**INFORMATION SHOWN**
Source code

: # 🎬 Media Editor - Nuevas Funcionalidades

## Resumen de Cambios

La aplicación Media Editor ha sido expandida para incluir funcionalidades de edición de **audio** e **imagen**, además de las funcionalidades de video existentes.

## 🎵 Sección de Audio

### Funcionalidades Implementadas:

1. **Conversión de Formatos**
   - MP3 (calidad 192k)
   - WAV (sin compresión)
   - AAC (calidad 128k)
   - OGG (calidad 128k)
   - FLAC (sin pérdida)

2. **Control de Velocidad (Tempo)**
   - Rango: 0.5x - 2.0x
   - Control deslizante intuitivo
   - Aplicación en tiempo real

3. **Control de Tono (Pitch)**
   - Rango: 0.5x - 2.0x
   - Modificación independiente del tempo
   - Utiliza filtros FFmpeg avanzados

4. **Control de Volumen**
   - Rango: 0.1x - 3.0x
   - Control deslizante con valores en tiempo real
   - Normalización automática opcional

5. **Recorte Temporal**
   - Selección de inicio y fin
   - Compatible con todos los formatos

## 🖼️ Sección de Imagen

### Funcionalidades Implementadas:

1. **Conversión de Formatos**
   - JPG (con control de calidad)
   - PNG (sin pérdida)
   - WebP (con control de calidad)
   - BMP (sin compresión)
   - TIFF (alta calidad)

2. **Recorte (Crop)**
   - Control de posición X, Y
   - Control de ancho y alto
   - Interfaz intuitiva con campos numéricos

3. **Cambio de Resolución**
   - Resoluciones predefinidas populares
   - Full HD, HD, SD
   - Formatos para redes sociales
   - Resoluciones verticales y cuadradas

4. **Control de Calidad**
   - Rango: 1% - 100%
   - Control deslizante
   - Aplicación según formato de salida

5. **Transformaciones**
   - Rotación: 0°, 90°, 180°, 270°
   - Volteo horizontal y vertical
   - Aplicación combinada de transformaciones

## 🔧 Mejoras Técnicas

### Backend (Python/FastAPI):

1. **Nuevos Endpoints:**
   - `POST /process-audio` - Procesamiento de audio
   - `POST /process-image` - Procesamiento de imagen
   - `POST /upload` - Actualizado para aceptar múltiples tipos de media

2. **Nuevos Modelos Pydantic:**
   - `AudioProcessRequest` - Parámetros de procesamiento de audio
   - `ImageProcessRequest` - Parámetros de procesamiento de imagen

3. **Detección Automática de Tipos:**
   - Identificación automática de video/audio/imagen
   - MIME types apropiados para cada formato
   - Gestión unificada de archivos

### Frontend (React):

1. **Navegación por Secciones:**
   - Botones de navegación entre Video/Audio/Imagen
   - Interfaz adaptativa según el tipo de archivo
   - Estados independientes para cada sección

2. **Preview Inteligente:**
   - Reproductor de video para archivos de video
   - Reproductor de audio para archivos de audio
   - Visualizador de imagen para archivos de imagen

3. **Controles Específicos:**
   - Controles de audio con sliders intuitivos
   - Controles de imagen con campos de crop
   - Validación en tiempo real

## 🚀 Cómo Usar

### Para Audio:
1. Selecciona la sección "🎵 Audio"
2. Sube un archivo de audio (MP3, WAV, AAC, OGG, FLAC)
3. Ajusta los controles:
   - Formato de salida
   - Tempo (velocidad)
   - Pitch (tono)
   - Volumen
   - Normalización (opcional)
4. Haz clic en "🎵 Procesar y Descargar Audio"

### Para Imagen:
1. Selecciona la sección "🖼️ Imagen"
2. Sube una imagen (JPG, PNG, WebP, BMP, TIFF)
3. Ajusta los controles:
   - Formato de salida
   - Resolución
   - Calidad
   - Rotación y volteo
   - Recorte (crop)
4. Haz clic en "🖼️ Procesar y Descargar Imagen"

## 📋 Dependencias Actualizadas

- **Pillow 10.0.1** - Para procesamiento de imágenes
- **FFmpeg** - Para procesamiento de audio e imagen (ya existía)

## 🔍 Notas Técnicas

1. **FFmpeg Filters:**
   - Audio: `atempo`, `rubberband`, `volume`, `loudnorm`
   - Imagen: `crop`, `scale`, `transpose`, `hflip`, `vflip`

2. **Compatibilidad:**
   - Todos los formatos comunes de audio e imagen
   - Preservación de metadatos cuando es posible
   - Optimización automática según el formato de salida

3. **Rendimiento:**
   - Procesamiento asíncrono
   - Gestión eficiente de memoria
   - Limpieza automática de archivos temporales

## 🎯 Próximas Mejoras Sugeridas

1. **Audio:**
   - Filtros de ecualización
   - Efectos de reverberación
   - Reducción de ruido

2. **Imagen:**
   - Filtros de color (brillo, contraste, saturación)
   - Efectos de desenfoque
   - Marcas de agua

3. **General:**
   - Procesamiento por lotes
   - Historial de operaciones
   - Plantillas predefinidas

**WHAT YOU WILL DO**
Repeat exactly the lines of the listing above, from the one with "- Validación en tiempo real" down to the one with "- Procesamiento por lotes"; both of those lines belong in the range.

**PROBLEM SOLUTION**
   - Validación en tiempo real

## 🚀 Cómo Usar

### Para Audio:
1. Selecciona la sección "🎵 Audio"
2. Sube un archivo de audio (MP3, WAV, AAC, OGG, FLAC)
3. Ajusta los controles:
   - Formato de salida
   - Tempo (velocidad)
   - Pitch (tono)
   - Volumen
   - Normalización (opcional)
4. Haz clic en "🎵 Procesar y Descargar Audio"

### Para Imagen:
1. Selecciona la sección "🖼️ Imagen"
2. Sube una imagen (JPG, PNG, WebP, BMP, TIFF)
3. Ajusta los controles:
   - Formato de salida
   - Resolución
   - Calidad
   - Rotación y volteo
   - Recorte (crop)
4. Haz clic en "🖼️ Procesar y Descargar Imagen"

## 📋 Dependencias Actualizadas

- **Pillow 10.0.1** - Para procesamiento de imágenes
- **FFmpeg** - Para procesamiento de audio e imagen (ya existía)

## 🔍 Notas Técnicas

1. **FFmpeg Filters:**
   - Audio: `atempo`, `rubberband`, `volume`, `loudnorm`
   - Imagen: `crop`, `scale`, `transpose`, `hflip`, `vflip`

2. **Compatibilidad:**
   - Todos los formatos comunes de audio e imagen
   - Preservación de metadatos cuando es posible
   - Optimización automática según el formato de salida

3. **Rendimiento:**
   - Procesamiento asíncrono
   - Gestión eficiente de memoria
   - Limpieza automática de archivos temporales

## 🎯 Próximas Mejoras Sugeridas

1. **Audio:**
   - Filtros de ecualización
   - Efectos de reverberación
   - Reducción de ruido

2. **Imagen:**
   - Filtros de color (brillo, contraste, saturación)
   - Efectos de desenfoque
   - Marcas de agua

3. **General:**
   - Procesamiento por lotes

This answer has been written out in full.